● EXERCISE
Reproduce every line in the material below that holds "must".

● ENTRIES PROVIDED
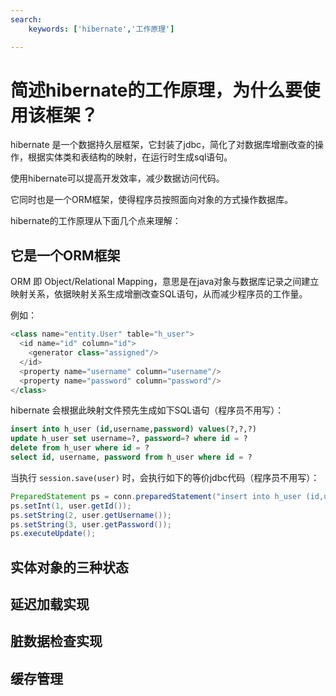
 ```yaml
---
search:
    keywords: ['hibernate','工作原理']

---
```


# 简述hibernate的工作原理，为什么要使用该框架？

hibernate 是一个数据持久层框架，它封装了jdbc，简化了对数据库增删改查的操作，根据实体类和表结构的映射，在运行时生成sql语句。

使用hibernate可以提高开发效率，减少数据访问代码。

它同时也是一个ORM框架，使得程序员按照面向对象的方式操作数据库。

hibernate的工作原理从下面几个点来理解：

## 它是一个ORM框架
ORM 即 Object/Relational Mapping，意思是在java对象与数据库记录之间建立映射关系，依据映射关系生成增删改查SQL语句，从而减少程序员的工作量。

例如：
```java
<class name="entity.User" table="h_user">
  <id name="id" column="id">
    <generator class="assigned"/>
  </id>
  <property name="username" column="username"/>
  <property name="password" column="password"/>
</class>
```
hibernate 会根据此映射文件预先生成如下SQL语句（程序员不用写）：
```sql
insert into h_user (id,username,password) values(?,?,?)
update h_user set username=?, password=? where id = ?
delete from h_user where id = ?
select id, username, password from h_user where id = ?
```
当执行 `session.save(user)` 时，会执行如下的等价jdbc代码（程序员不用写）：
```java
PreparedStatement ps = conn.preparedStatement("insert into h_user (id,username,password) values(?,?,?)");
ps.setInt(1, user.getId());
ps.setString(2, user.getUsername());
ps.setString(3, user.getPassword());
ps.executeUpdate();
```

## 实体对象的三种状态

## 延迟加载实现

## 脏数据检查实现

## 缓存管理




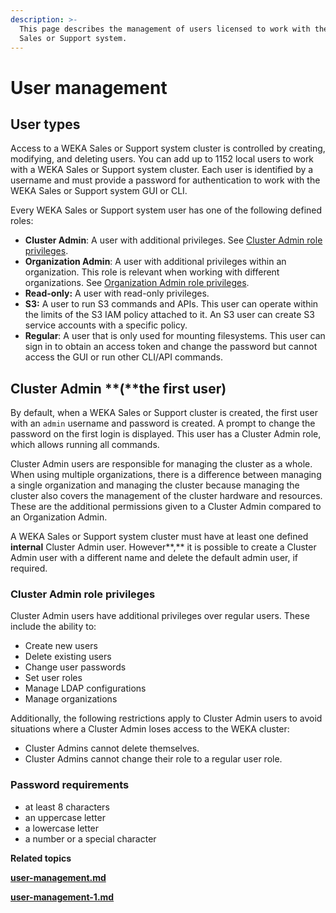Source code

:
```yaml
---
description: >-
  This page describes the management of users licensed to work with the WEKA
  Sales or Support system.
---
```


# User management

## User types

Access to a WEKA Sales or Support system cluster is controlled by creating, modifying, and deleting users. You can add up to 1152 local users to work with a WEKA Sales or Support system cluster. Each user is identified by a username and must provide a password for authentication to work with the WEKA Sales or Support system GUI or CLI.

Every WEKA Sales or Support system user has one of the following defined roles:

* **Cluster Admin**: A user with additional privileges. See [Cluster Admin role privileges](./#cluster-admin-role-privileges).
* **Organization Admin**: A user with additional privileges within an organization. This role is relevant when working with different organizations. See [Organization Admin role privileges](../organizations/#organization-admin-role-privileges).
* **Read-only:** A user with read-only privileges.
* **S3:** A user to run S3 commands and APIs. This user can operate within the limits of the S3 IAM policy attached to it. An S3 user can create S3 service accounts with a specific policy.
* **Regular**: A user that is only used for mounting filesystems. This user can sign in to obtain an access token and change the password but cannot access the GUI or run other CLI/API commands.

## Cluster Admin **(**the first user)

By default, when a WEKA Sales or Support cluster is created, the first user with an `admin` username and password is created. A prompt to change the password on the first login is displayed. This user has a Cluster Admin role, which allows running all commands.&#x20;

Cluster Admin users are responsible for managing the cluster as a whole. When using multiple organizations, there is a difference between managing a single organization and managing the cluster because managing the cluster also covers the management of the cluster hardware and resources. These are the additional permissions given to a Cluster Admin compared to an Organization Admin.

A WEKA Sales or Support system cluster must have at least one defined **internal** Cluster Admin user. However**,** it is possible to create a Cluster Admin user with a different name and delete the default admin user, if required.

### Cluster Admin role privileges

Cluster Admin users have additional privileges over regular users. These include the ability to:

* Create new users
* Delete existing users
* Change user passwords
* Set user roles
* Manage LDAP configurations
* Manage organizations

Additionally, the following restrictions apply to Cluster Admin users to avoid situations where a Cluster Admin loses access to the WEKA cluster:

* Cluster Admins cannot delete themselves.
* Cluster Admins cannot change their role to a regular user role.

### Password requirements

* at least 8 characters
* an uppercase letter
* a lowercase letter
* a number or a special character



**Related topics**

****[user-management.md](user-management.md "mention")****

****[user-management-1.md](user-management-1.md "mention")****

● REPLY
Access to a WEKA Sales or Support system cluster is controlled by creating, modifying, and deleting users. You can add up to 1152 local users to work with a WEKA Sales or Support system cluster. Each user is identified by a username and must provide a password for authentication to work with the WEKA Sales or Support system GUI or CLI.
A WEKA Sales or Support system cluster must have at least one defined **internal** Cluster Admin user. However**,** it is possible to create a Cluster Admin user with a different name and delete the default admin user, if required.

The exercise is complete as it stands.